I shrug. “Just keeping track of my fans.”
At first, I kept the app on my phone to make sure Madd hadn’t uploaded anything else. Then, I kept it just because. Just because I’m curious. Just because the kink other people get up to is amazing. Just because it reminds me of Max and then I can’t focus, imagining the way his mouth curled into a grin and his legs brushed mine. Maybe just b
ecause part of me wonders if he really deleted all the copies of that video—or if he’s still watching me.
CHAPTER FOUR
Max
SATURDAY IS THE crown jewel in a week that went rapidly downhill after I met Maple on Monday. It takes twenty minutes to find a place where I can pull off the Santa Cruz highway because the sandy stretch fronting the Pacific Ocean is busier than an In-N-Out drive-through after a pot festival. And then, when I finally battle my way to the surf break, rookies clog the water, battling for a shot at the waves. Secrets have a way of getting out. The whole time I’m out on the ocean, my brain keeps rewinding my encounter with Maple. Did she really believe her boyfriend would keep her video secret? Does she think about my watching her video? Does she imagine, even for a second, what I look like fisting my dick as I watch? Watched. After an epic wipeout on what should have been a good wave, I abandon my surfing attempt and head in. The sun is setting and tomorrow is another day. Just call me Scarlett.

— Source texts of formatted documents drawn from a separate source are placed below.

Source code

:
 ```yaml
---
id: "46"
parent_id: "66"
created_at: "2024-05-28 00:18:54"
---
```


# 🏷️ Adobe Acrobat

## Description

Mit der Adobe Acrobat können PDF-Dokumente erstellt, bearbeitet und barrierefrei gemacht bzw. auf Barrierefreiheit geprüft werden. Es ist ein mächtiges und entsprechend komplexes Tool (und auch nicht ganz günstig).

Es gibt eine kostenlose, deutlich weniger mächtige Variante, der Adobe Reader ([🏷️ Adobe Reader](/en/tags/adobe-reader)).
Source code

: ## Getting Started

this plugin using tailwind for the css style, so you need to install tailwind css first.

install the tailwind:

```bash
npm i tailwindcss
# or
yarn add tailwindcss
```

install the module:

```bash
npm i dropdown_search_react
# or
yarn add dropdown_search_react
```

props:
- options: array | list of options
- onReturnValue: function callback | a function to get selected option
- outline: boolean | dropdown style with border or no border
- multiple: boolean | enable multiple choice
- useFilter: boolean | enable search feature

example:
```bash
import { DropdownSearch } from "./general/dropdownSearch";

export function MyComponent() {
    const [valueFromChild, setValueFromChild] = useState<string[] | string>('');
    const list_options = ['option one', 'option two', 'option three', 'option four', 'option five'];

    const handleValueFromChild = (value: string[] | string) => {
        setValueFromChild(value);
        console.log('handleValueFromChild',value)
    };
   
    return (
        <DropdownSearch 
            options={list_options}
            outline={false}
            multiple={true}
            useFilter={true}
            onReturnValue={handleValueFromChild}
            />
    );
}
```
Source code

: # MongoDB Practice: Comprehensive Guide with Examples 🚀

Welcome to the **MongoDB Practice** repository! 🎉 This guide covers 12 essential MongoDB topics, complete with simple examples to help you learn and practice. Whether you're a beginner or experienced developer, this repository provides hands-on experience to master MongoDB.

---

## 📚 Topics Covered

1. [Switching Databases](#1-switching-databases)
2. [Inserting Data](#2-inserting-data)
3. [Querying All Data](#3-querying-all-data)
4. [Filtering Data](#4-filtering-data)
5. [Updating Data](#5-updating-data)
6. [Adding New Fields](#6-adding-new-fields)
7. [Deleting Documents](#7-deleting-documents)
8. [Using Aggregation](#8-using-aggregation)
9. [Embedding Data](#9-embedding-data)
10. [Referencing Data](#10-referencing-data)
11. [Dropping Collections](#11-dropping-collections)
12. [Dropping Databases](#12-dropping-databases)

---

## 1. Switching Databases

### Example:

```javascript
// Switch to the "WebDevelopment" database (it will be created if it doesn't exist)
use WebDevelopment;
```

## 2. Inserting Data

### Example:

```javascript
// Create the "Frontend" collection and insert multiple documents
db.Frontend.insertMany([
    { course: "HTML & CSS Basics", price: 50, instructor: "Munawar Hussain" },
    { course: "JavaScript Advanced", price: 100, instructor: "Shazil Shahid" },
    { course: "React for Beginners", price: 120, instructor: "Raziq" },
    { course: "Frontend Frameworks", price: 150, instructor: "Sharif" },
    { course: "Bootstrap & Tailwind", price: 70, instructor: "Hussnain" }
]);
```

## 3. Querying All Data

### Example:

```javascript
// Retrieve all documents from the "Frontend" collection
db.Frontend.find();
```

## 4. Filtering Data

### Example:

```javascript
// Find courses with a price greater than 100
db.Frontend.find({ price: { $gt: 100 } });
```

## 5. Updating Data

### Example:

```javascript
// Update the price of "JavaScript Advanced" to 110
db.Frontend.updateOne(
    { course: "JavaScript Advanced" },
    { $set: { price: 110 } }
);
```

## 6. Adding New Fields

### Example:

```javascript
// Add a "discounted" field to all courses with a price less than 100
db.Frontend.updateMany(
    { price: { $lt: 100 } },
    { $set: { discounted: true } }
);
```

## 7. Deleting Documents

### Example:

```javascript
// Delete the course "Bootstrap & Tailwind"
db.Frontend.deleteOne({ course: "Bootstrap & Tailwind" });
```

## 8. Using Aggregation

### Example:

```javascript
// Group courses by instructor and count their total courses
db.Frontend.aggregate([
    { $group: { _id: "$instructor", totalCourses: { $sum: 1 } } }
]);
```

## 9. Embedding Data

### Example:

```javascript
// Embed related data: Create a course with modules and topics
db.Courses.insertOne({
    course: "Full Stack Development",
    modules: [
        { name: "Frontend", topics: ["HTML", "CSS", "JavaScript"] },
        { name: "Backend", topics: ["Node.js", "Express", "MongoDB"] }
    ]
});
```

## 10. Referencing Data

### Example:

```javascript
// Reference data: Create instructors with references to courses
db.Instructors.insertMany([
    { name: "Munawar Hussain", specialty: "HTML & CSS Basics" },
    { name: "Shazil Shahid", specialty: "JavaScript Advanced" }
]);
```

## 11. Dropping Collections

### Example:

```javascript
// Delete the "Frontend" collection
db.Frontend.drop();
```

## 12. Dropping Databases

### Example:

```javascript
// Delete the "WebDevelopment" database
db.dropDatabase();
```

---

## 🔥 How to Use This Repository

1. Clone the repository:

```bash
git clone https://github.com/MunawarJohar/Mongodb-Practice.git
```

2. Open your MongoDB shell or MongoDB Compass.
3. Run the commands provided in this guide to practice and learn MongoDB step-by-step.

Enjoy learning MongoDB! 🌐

My board bumps against the backs of my knees and I adjust my grip, towing it to shore and up onto the sand. Splashing behind me indicates Jack and Dev are following my lead.
I lob the usual no-brainer over my shoulder. “Tequila and tacos?”

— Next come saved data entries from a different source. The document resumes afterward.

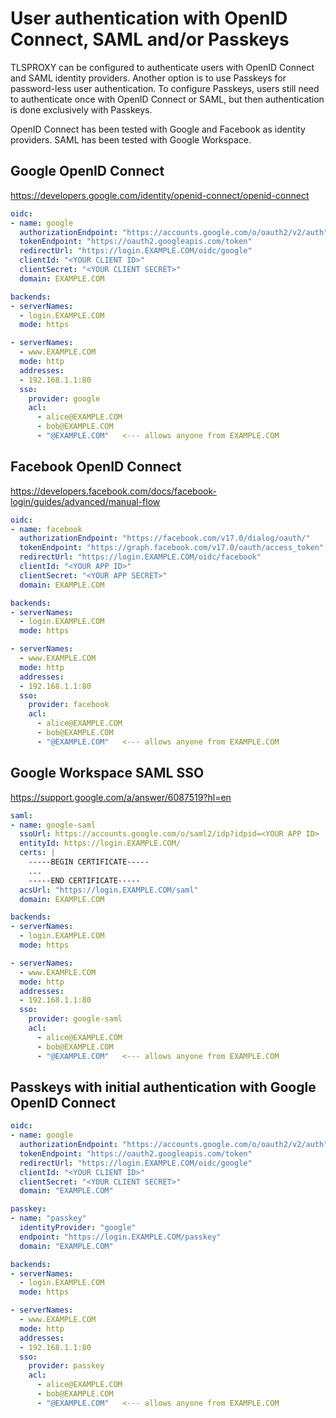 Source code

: # User authentication with OpenID Connect, SAML and/or Passkeys

TLSPROXY can be configured to authenticate users with OpenID Connect and SAML identity providers. Another option is to use Passkeys for password-less user authentication. To configure Passkeys, users still need to authenticate once with OpenID Connect or SAML, but then authentication is done exclusively with Passkeys.

OpenID Connect has been tested with Google and Facebook as identity providers.
SAML has been tested with Google Workspace.

## Google OpenID Connect

https://developers.google.com/identity/openid-connect/openid-connect

```yaml
oidc:
- name: google
  authorizationEndpoint: "https://accounts.google.com/o/oauth2/v2/auth"
  tokenEndpoint: "https://oauth2.googleapis.com/token"
  redirectUrl: "https://login.EXAMPLE.COM/oidc/google"
  clientId: "<YOUR CLIENT ID>"
  clientSecret: "<YOUR CLIENT SECRET>"
  domain: EXAMPLE.COM

backends:
- serverNames:
  - login.EXAMPLE.COM
  mode: https

- serverNames:
  - www.EXAMPLE.COM
  mode: http
  addresses:
  - 192.168.1.1:80
  sso:
    provider: google
    acl:
      - alice@EXAMPLE.COM
      - bob@EXAMPLE.COM
      - "@EXAMPLE.COM"   <--- allows anyone from EXAMPLE.COM
```

## Facebook OpenID Connect

https://developers.facebook.com/docs/facebook-login/guides/advanced/manual-flow

```yaml
oidc:
- name: facebook
  authorizationEndpoint: "https://facebook.com/v17.0/dialog/oauth/"
  tokenEndpoint: "https://graph.facebook.com/v17.0/oauth/access_token"
  redirectUrl: "https://login.EXAMPLE.COM/oidc/facebook"
  clientId: "<YOUR APP ID>"
  clientSecret: "<YOUR APP SECRET>"
  domain: EXAMPLE.COM

backends:
- serverNames:
  - login.EXAMPLE.COM
  mode: https

- serverNames:
  - www.EXAMPLE.COM
  mode: http
  addresses:
  - 192.168.1.1:80
  sso:
    provider: facebook
    acl:
      - alice@EXAMPLE.COM
      - bob@EXAMPLE.COM
      - "@EXAMPLE.COM"   <--- allows anyone from EXAMPLE.COM
```

## Google Workspace SAML SSO

https://support.google.com/a/answer/6087519?hl=en

```yaml
saml:
- name: google-saml
  ssoUrl: https://accounts.google.com/o/saml2/idp?idpid=<YOUR APP ID>
  entityId: https://login.EXAMPLE.COM/
  certs: |
    -----BEGIN CERTIFICATE-----
    ...
    -----END CERTIFICATE-----
  acsUrl: "https://login.EXAMPLE.COM/saml"
  domain: EXAMPLE.COM

backends:
- serverNames:
  - login.EXAMPLE.COM
  mode: https

- serverNames:
  - www.EXAMPLE.COM
  mode: http
  addresses:
  - 192.168.1.1:80
  sso:
    provider: google-saml
    acl:
      - alice@EXAMPLE.COM
      - bob@EXAMPLE.COM
      - "@EXAMPLE.COM"   <--- allows anyone from EXAMPLE.COM
```

## Passkeys with initial authentication with Google OpenID Connect

```yaml
oidc:
- name: google
  authorizationEndpoint: "https://accounts.google.com/o/oauth2/v2/auth"
  tokenEndpoint: "https://oauth2.googleapis.com/token"
  redirectUrl: "https://login.EXAMPLE.COM/oidc/google"
  clientId: "<YOUR CLIENT ID>"
  clientSecret: "<YOUR CLIENT SECRET>"
  domain: "EXAMPLE.COM"

passkey:
- name: "passkey"
  identityProvider: "google"
  endpoint: "https://login.EXAMPLE.COM/passkey"
  domain: "EXAMPLE.COM"

backends:
- serverNames:
  - login.EXAMPLE.COM
  mode: https

- serverNames:
  - www.EXAMPLE.COM
  mode: http
  addresses:
  - 192.168.1.1:80
  sso:
    provider: passkey
    acl:
      - alice@EXAMPLE.COM
      - bob@EXAMPLE.COM
      - "@EXAMPLE.COM"   <--- allows anyone from EXAMPLE.COM
```


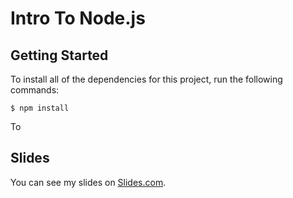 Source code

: # Intro To Node.js

## Getting Started

To install all of the dependencies for this project, run the following commands:
```
$ npm install
```

To

## Slides

You can see my slides on [Slides.com](http://slides.com/zackeryharley/learn-node-js/fullscreen).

Jack, Dev and I always hit up T&T after our Saturday surf. Not only is it just down the road from our favorite beach, but the bartender makes all sorts of weird margaritas and there’s a taco al pastor that’s the best this side of Cabo. This time, however, no one rushes to agree or joke about whose turn it is to pick up the bar tab. Instead, the silence stretches out between us. I turn until I can see their faces. Nope. I’m still clueless.
Jack finally shrugs. “Sure.”
He doesn’t sound sure.
A frown puckers his forehead. When did he get so distant?
Dev’s not even looking at me because he’s head down in his phone. “Lola’s in.”
This is supposed to be our time together, but things have changed since Dev met Lola and our Saturday nights have changed.